Павлина ранили стрелой. Дополнительным оскорблением воспринимался тот тонкий штрих, что Довлатову она досталась на пять лет моложе: и здесь я был как бы опережен и унижен. Жизнь – борьба, а не магазин уцененных товаров! Мне подсунули биографию б/у.

То есть наши заочные отношения с Довлатовым превратились уже в некий поединок судеб и заслуг; и к моему совершенному бешенству публика из таллиннской русской творческой интеллигенции (такой русской, хучь в рабины отдавай: Скульская, Аграновская, Штейн, Тух, Рогинский, Малкиэль, Ольман и еще пара-тройка столь же отпетых славян; правы, правы были в ЦК – ишь свилось тут сионистское гнездо из недодавленных в Киевах и Ташкентах) – публика отдавала предпочтение в этом поединке ему. А вот он был им ближе: родственнее; понятнее. А вот он более импонировал, стало быть, их представлениям о настоящем писателе и литературе. Он пил, загуливал, язвил окружающим и был своим. Будь проще, и люди к тебе потянутся. Я не пил, был вежлив, замкнут, а окружающих мало замечал. И никому не давал читать своих рукописей. Их мнение меня не интересовало: без надобности. Меня интересовало мнение истории. И то лишь в той мере, в какой оно совпадет с моим собственным.

 

По мере лет, как принято, добрея и глупея, я поддался успокоениям внутреннего голоса, что победил все-таки я, просто читатель у нас, возможно, разный. И еще одно: он был в ореоле запрета. В венце побежденного Роком и Режимом. В нимбе гонимого. За победителя боги, побежденный любезен Катону. Я бы этому Катону прищемил дверью. И еще одно. Его тут не было. Была легенда о нем. А кто ж живой может соревноваться с легендой. И еще одно. Ах, ты много о себе мнишь? Так не мни много: вот Довлатов, он-то, понимаешь…

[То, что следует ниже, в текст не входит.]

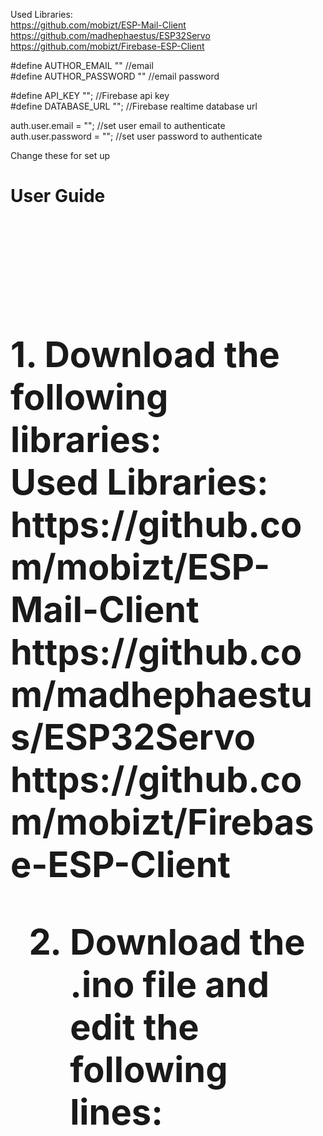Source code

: Used Libraries: <br />
https://github.com/mobizt/ESP-Mail-Client <br />
https://github.com/madhephaestus/ESP32Servo <br />
https://github.com/mobizt/Firebase-ESP-Client <br />

#define AUTHOR_EMAIL "<your email>" //email <br />
#define AUTHOR_PASSWORD "<your password>" //email password <br />

#define API_KEY "<Your firebase API Key>"; //Firebase api key <br />
#define DATABASE_URL "<Your rtdb URL>"; //Firebase realtime database url <br />

auth.user.email = "<user auth email>"; //set user email to authenticate <br />
auth.user.password = "<user auth password>"; //set user password to authenticate <br />
 
 Change these for set up

**<h1>User Guide<h1/>**<br/>
<p>
1. Download the following libraries: <br/>
Used Libraries: <br />
https://github.com/mobizt/ESP-Mail-Client <br />
https://github.com/madhephaestus/ESP32Servo <br />
https://github.com/mobizt/Firebase-ESP-Client <br />
 
2. Download the .ino file and edit the following lines: <br/>

<p/>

– Сергуня Довлатов, он-то, понимаешь, никаким диссидентом, никаким антисоветчиком не был, – объяснял наш опять же общий приятель Ося Малкиэль, еще не съехавший на социал в Германию, еще макетчик и замответсекра «Мо-лодежки», еще терроризировавший коллег любовной готовностью при малейшем несогласии провести хук правой в печень и прямой левой в челюсть. Ося знал все и затыкал всех, этих всех этому всему уча. Он не принадлежал к породе слушателей, зачисляя в нее всех видимых в зоне досягаемости, по причине несогласия с чем на дружеской пьянке довлатовская гражданская жена по Таллинну и мать довлатовской дочери Тамара Зибунова на правах хозяйки и именинницы после тысяча первого предупреждения треснула таки Осю бутылкой по голове, ибо во всех прочих способах прикрутить фонтан его красноречия уже отчаялись. Я был не в курсе. Ося пришел ко мне поболтать за чаем, небрежно пояснив повязку ранением в афганской поездке. Он был романтик.

– Вот у тебя, Мишка, выходят книжки, тебя приняли в Союз писателей, где-то там печатают, переводят… го есть ты добился статуса нормального советского писателя.

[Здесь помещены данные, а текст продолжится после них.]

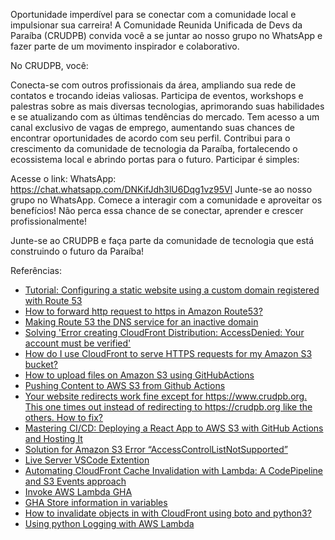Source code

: Oportunidade imperdível para se conectar com a comunidade local e impulsionar sua carreira! A Comunidade Reunida Unificada de Devs da Paraíba (CRUDPB) convida você a se juntar ao nosso grupo no WhatsApp e fazer parte de um movimento inspirador e colaborativo.

No CRUDPB, você:

Conecta-se com outros profissionais da área, ampliando sua rede de contatos e trocando ideias valiosas.
Participa de eventos, workshops e palestras sobre as mais diversas tecnologias, aprimorando suas habilidades e se atualizando com as últimas tendências do mercado.
Tem acesso a um canal exclusivo de vagas de emprego, aumentando suas chances de encontrar oportunidades de acordo com seu perfil.
Contribui para o crescimento da comunidade de tecnologia da Paraíba, fortalecendo o ecossistema local e abrindo portas para o futuro.
Participar é simples:

Acesse o link: WhatsApp: https://chat.whatsapp.com/DNKifJdh3lU6Dqg1vz95Vl
Junte-se ao nosso grupo no WhatsApp.
Comece a interagir com a comunidade e aproveitar os benefícios!
Não perca essa chance de se conectar, aprender e crescer profissionalmente!

Junte-se ao CRUDPB e faça parte da comunidade de tecnologia que está construindo o futuro da Paraíba!


Referências:

- [Tutorial: Configuring a static website using a custom domain registered with Route 53](https://docs.aws.amazon.com/AmazonS3/latest/userguide/website-hosting-custom-domain-walkthrough.html#root-domain-walkthrough-add-record-to-hostedzone)
- [How to forward http request to https in Amazon Route53?](https://stackoverflow.com/a/44564183/6771132)
- [Making Route 53 the DNS service for an inactive domain](https://docs.aws.amazon.com/Route53/latest/DeveloperGuide/migrate-dns-domain-inactive.html#migrate-dns-get-zone-file-domain-inactive)
- [Solving 'Error creating CloudFront Distribution: AccessDenied: Your account must be verified'](https://maxrohde.com/2022/06/10/solving-error-creating-cloudfront-distribution-accessdenied-your-account-must-be-verified)
- [How do I use CloudFront to serve HTTPS requests for my Amazon S3 bucket?](https://repost.aws/knowledge-center/cloudfront-https-requests-s3)
- [How to upload files on Amazon S3 using GitHubActions](https://medium.com/tradeling/how-to-upload-files-on-amazon-s3-using-githubactions-ffe1243331ed)
- [Pushing Content to AWS S3 from Github Actions](https://www.timveletta.com/blog/pushing-content-to-s3-from-github-actions)
- [Your website redirects work fine except for https://www.crudpb.org. This one times out instead of redirecting to https://crudpb.org like the others. How to fix?](./outros/Configurando_https_www_dominio.pdf)
- [Mastering CI/CD: Deploying a React App to AWS S3 with GitHub Actions and Hosting It](https://medium.com/cloud-native-daily/mastering-ci-cd-deploying-a-react-js-app-to-aws-s3-with-github-actions-and-hosting-it-b1ce82360331)
- [Solution for Amazon S3 Error “AccessControlListNotSupported”](https://aws.plainenglish.io/s3-error-accesscontrollistnotsupported-358cc5b27e15)
- [Live Server VSCode Extention](https://marketplace.visualstudio.com/items?itemName=ritwickdey.LiveServer)
- [Automating CloudFront Cache Invalidation with Lambda: A CodePipeline and S3 Events approach](https://awstip.com/automating-cloudfront-cache-invalidation-with-lambda-a-codepipeline-and-s3-events-approach-df92efeea7dd)
- [Invoke AWS Lambda GHA](https://github.com/marketplace/actions/invoke-aws-lambda)
- [GHA Store information in variables](https://docs.github.com/en/actions/writing-workflows/choosing-what-your-workflow-does/store-information-in-variables)
- [How to invalidate objects in with CloudFront using boto and python3?](https://stackoverflow.com/a/67603362)
- [Using python Logging with AWS Lambda](https://stackoverflow.com/a/56878682)
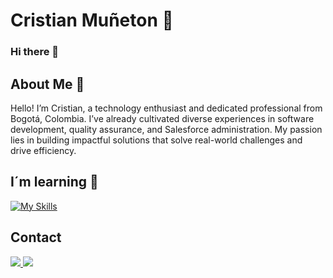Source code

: Cristian Muñeton :grimacing:
================

### Hi there 👋


About Me :speech_balloon:
---------

Hello! I’m Cristian, a technology enthusiast and dedicated professional from Bogotá, Colombia. I’ve already cultivated diverse experiences in software development, quality assurance, and Salesforce administration. My passion lies in building impactful solutions that solve real-world challenges and drive efficiency.

I´m learning :wrench:
---------------------------
[![My Skills](https://skillicons.dev/icons?i=js,html,css,python,php,mysql&perline=3)](https://github.com/cristianc11/cristianc11/blob/main/README.md)

Contact 
--------
<p>
  <a href="mailto:cmirjs03@gmail.com" target:"_blank">
    <img src="https://skillicons.dev/icons?i=gmail" />
  </a>
 <a href="https://www.linkedin.com/in/cristian-muneton/" target:"_blank">
    <img src="https://skillicons.dev/icons?i=linkedin" />
  </a>
</p>
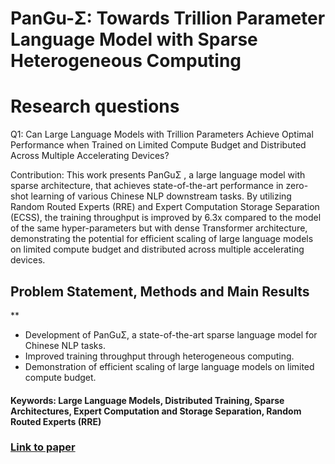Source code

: # PanGu-Σ: Towards Trillion Parameter Language Model with Sparse Heterogeneous Computing

# Research questions
Q1: Can Large Language Models with Trillion Parameters Achieve Optimal Performance when Trained on Limited Compute Budget and Distributed Across Multiple Accelerating Devices?

Contribution: This work presents PanGuΣ , a large language model with sparse architecture, that achieves state-of-the-art performance in zero-shot learning of various Chinese NLP downstream tasks. By utilizing Random Routed Experts (RRE) and Expert Computation Storage Separation (ECSS), the training throughput is improved by 6.3x compared to the model of the same hyper-parameters but with dense Transformer architecture, demonstrating the potential for efficient scaling of large language models on limited compute budget and distributed across multiple accelerating devices.

## Problem Statement, Methods and Main Results
**
* Development of PanGuΣ, a state-of-the-art sparse language model for Chinese NLP tasks.
* Improved training throughput through heterogeneous computing.
* Demonstration of efficient scaling of large language models on limited compute budget.

#### Keywords: Large Language Models, Distributed Training, Sparse Architectures, Expert Computation and Storage Separation, Random Routed Experts (RRE)


### [Link to paper](https://arxiv.org/abs/2303.10845)
        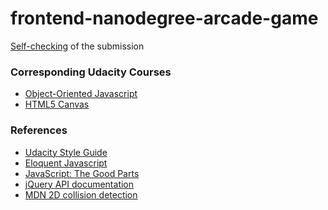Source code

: frontend-nanodegree-arcade-game
===============================

[Self-checking](https://www.udacity.com/course/viewer#!/c-ud015/l-3072058665/m-3072588797) of the submission


### Corresponding Udacity Courses

* [Object-Oriented Javascript](https://www.udacity.com/course/ud015)
* [HTML5 Canvas](https://www.udacity.com/course/ud292)

### References

* [Udacity Style Guide](http://udacity.github.io/frontend-nanodegree-styleguide/javascript.html)
* [Eloquent Javascript](http://eloquentjavascript.net/) 
* [JavaScript: The Good Parts](http://shop.oreilly.com/product/9780596517748.do)
* [jQuery API documentation](http://api.jquery.com/)
* [MDN 2D collision detection](https://developer.mozilla.org/en-US/docs/Games/Techniques/2D_collision_detection)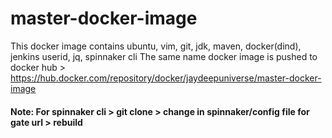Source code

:# master-docker-image

This docker image contains ubuntu, vim, git, jdk, maven, docker(dind), jenkins userid, jq, spinnaker cli
The same name docker image is pushed to docker hub > https://hub.docker.com/repository/docker/jaydeepuniverse/master-docker-image
#### Note: For spinnaker cli > git clone > change in spinnaker/config file for gate url > rebuild 
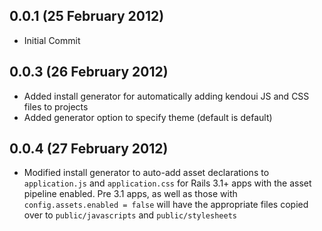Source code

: ## 0.0.1 (25 February 2012)

  - Initial Commit

## 0.0.3 (26 February 2012)

  - Added install generator for automatically adding kendoui JS and CSS files to projects
  - Added generator option to specify theme (default is default)

## 0.0.4 (27 February 2012)

  - Modified install generator to auto-add asset declarations to `application.js` and `application.css` for Rails 3.1+ apps with the asset pipeline enabled. Pre 3.1 apps, as well as those with `config.assets.enabled = false` will have the appropriate files copied over to `public/javascripts` and `public/stylesheets`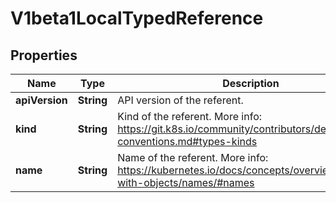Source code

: 
# V1beta1LocalTypedReference

## Properties
Name | Type | Description | Notes
------------ | ------------- | ------------- | -------------
**apiVersion** | **String** | API version of the referent. |  [optional]
**kind** | **String** | Kind of the referent. More info: https://git.k8s.io/community/contributors/devel/api-conventions.md#types-kinds |  [optional]
**name** | **String** | Name of the referent. More info: https://kubernetes.io/docs/concepts/overview/working-with-objects/names/#names |  [optional]



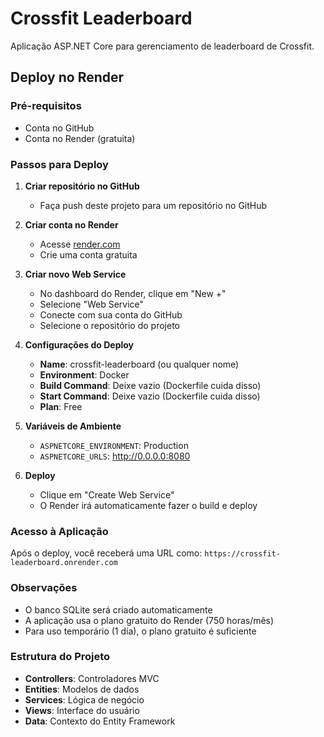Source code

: # Crossfit Leaderboard

Aplicação ASP.NET Core para gerenciamento de leaderboard de Crossfit.

## Deploy no Render

### Pré-requisitos
- Conta no GitHub
- Conta no Render (gratuita)

### Passos para Deploy

1. **Criar repositório no GitHub**
   - Faça push deste projeto para um repositório no GitHub

2. **Criar conta no Render**
   - Acesse [render.com](https://render.com)
   - Crie uma conta gratuita

3. **Criar novo Web Service**
   - No dashboard do Render, clique em "New +"
   - Selecione "Web Service"
   - Conecte com sua conta do GitHub
   - Selecione o repositório do projeto

4. **Configurações do Deploy**
   - **Name**: crossfit-leaderboard (ou qualquer nome)
   - **Environment**: Docker
   - **Build Command**: Deixe vazio (Dockerfile cuida disso)
   - **Start Command**: Deixe vazio (Dockerfile cuida disso)
   - **Plan**: Free

5. **Variáveis de Ambiente**
   - `ASPNETCORE_ENVIRONMENT`: Production
   - `ASPNETCORE_URLS`: http://0.0.0.0:8080

6. **Deploy**
   - Clique em "Create Web Service"
   - O Render irá automaticamente fazer o build e deploy

### Acesso à Aplicação
Após o deploy, você receberá uma URL como: `https://crossfit-leaderboard.onrender.com`

### Observações
- O banco SQLite será criado automaticamente
- A aplicação usa o plano gratuito do Render (750 horas/mês)
- Para uso temporário (1 dia), o plano gratuito é suficiente

### Estrutura do Projeto
- **Controllers**: Controladores MVC
- **Entities**: Modelos de dados
- **Services**: Lógica de negócio
- **Views**: Interface do usuário
- **Data**: Contexto do Entity Framework 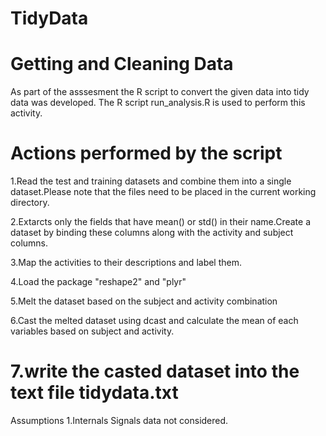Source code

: TidyData
========

Getting and Cleaning Data
==============================================================================

As part of the asssesment the R script to convert the given data into tidy data was developed. The R script run_analysis.R is used to perform this activity. 

Actions performed by the script
=========================================================
1.Read the test and training datasets and combine them into a single dataset.Please note that the files need to be placed in the current working directory. 

2.Extarcts only the fields that have mean() or std() in their name.Create a dataset by binding these columns along with the activity and subject columns.

3.Map the activities to their descriptions and label them.

4.Load the package "reshape2" and "plyr"

5.Melt the dataset based on the subject and activity combination

6.Cast the melted dataset using dcast and calculate the mean of each variables based on subject and activity.

7.write the casted dataset into the text file tidydata.txt
===========================================================================================

Assumptions 
1.Internals Signals data not considered.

– Какой у нас статус, змеиное молоко, мы сами-то еле живы. И где мне этим статусом статусировать…

– Не скажи Это все-таки. Официальная печать. Издаваться легче. То-се. Вот Сергуня хотел того же самого: просто писать, печататься, жить на литературные заработки, быть писателем. Но тебе, понимаешь, повезло, а ему вот нет.

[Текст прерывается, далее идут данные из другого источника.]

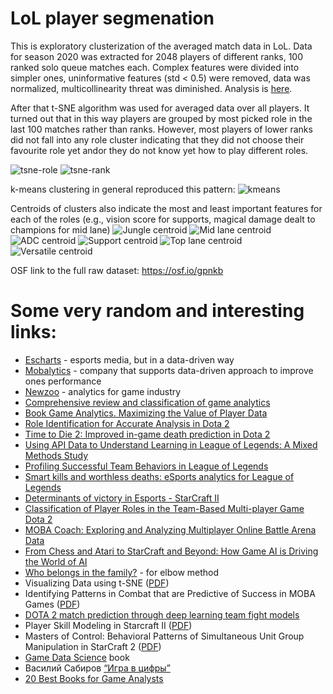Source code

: # LoL player segmenation
This is exploratory clusterization of the averaged match data in LoL. Data for season 2020 was extracted for 2048 players of different ranks, 100 ranked solo queue matches each. Complex features were divided into simpler ones, uninformative features (std < 0.5) were removed, data was normalized, multicollinearity threat was diminished. Analysis is [here](https://github.com/Vutya/LoL_player_segmenation/blob/main/AnalysisData.ipynb).

After that t-SNE algorithm was used for averaged data over all players. It turned out that in this way players are grouped by most picked role in the last 100 matches rather than ranks. However, most players of lower ranks did not fall into any role cluster indicating that they did not choose their favourite role yet andor they do not know yet how to play different roles.

![tsne-role](https://github.com/Vutya/LoL_player_segmenation/blob/main/clusters/tsne_role.png)
![tsne-rank](https://github.com/Vutya/LoL_player_segmenation/blob/main/clusters/tsne_rank.png)

k-means clustering in general reproduced this pattern:
![kmeans](https://github.com/Vutya/LoL_player_segmenation/blob/main/clusters/kmeans.png)

Centroids of clusters also indicate the most and least important features for each of the roles (e.g., vision score for supports, magical damage dealt to champions for mid lane)
![Jungle centroid](https://github.com/Vutya/LoL_player_segmenation/blob/main/clusters/jungle.png)
![Mid lane centroid](https://github.com/Vutya/LoL_player_segmenation/blob/main/clusters/mid.png)
![ADC centroid](https://github.com/Vutya/LoL_player_segmenation/blob/main/clusters/adc.png)
![Support centroid](https://github.com/Vutya/LoL_player_segmenation/blob/main/clusters/support.png)
![Top lane centroid](https://github.com/Vutya/LoL_player_segmenation/blob/main/clusters/top.png)
![Versatile centroid](https://github.com/Vutya/LoL_player_segmenation/blob/main/clusters/vers.png)

OSF link to the full raw dataset: https://osf.io/gpnkb

# Some very random and interesting links:
* [Escharts](https://escharts.com/) - esports media, but in a data-driven way
* [Mobalytics](https://mobalytics.gg/) - company that supports data-driven approach to improve ones performance
* [Newzoo](https://newzoo.com/) - analytics for game industry
* [Comprehensive review and classification of game analytics](https://doi.org/10.1007/s11761-020-00303-z) 
* [Book Game Analytics. Maximizing the Value of Player Data](https://link.springer.com/book/10.1007/978-1-4471-4769-5) 
* [Role Identification for Accurate Analysis in Dota 2](https://doi.org/10.1609/aiide.v15i1.5235) 
* [Time to Die 2: Improved in-game death prediction in Dota 2](https://www.sciencedirect.com/science/article/pii/S2666827023000191) 
* [Using API Data to Understand Learning in League of Legends: A Mixed Methods Study](https://doi.org/10.1080/09523987.2019.1614250)
* [Profiling Successful Team Behaviors in League of Legends](http://dx.doi.org/10.1145/3126858.3126886)
* [Smart kills and worthless deaths: eSports analytics for League of Legends](https://doi.org/10.1515/jqas-2019-0096)
* [Determinants of victory in Esports - StarCraft II](https://doi.org/10.1007/s11042-022-13373-2)
* [Classification of Player Roles in the Team-Based Multi-player Game Dota 2](https://doi.org/10.1007/978-3-319-24589-8_9)
* [MOBA Coach: Exploring and Analyzing Multiplayer Online Battle Arena Data](https://doi.org/10.1007/978-3-030-90439-5_16)
* [From Chess and Atari to StarCraft and Beyond: How Game AI is Driving the World of AI](https://doi.org/10.1007/s13218-020-00647-w)
* [Who belongs in the family?](https://doi.org/10.1007/BF02289263) - for elbow method
* Visualizing Data using t-SNE ([PDF](https://www.jmlr.org/papers/volume9/vandermaaten08a/vandermaaten08a.pdf))
* Identifying Patterns in Combat that are Predictive of Success in MOBA Games ([PDF](https://ciigar.csc.ncsu.edu/files/bib/Yang2014-MOBASucessPatterns.pdf))
* [DOTA 2 match prediction through deep learning team fight models](https://ieeexplore.ieee.org/document/9893647)
* Player Skill Modeling in Starcraft II ([PDF](https://ojs.aaai.org/index.php/AIIDE/article/download/12682/12530/16199))
* Masters of Control: Behavioral Patterns of Simultaneous Unit Group Manipulation in StarCraft 2 ([PDF](https://jeffhuang.com/papers/MastersOfControl_CHI15.pdf))
* [Game Data Science](https://academic.oup.com/book/39142) book
* Василий Сабиров [“Игра в цифры” ](https://habr.com/ru/companies/ruvds/articles/546306/)
* [20 Best Books for Game Analysts](https://www.devtodev.com/education/articles/en/154/20-best-books-for-game-analysts)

– Мне – повезло? – взрыднул я. – Это кто ж такое оно, которое меня везло?

– Какая разница… И вот теперь он в Штатах, все его книги опубликованы, издает газету «Новый американец», известный американский русский писатель. Но там это… В общем, пишет, никому он там не нужен. Жалко его.

Я сидел не в Штатах, а в Эстонии, и тоже был никому на хрен не нужен, как, впрочем, и сейчас. Зеленовато-желтый и непривычно-миролюбивый, тихий Ося осторожно потрогал повязку. Бывают моменты, когда достает слеза: что бы ни делал человек в России, а все равно его жалко. И мои родственные отношения с Довлатовым приобрели вдруг сочувственный характер. Никому мы не нужны по обе стороны океана, и нет для нас другого глобуса.

Хотя Штаты были как раз другой планетой. Туда брали билет в один конец, прощались навсегда, и улетали, чтоб уже никогда не возвратиться на родную землю, как космонавты на Андромеду.

Это антиподство сыграло с нашими эмигрантами известную шутку. Кухонный вольнодумец – призвание экстерриториальное. Штаты были анти-СССР. Все, что здесь глупо и плохо, там было разумно и хорошо. Уезжантов допекли До невроза: здесь было плохо все – следовательно, там все было более-менее хорошо. Приписывая большевикам эксклюзивное право на все гадства мира, диссиденты тем самым возвеличивали их до бесконечной степени негативной гениальности. Обнаружив имманентность глупости и порока на другой планете, диссиденты впадали в свое естественное состояние – депрессию на кухне. Поистине, стоило влезать в торговлю камнями, ходить с вальтером-ПП подмышкой, трястись с контрабандными изумрудами через таможни, лететь в Штаты, чтобы в Денвере у газетного киоска напороться на одноклассника Юру Дымова, рассматривающего мою рожу над рассказом в журнале «Алеф», приходить в себя за бутылкой от сюрреализма ситуации, и ночью на его кухне выслушивать эти открытия.

– Вольному воля, – заключил Юра, разведя руками и кренясь с табуретки, как перегруженный альбатрос.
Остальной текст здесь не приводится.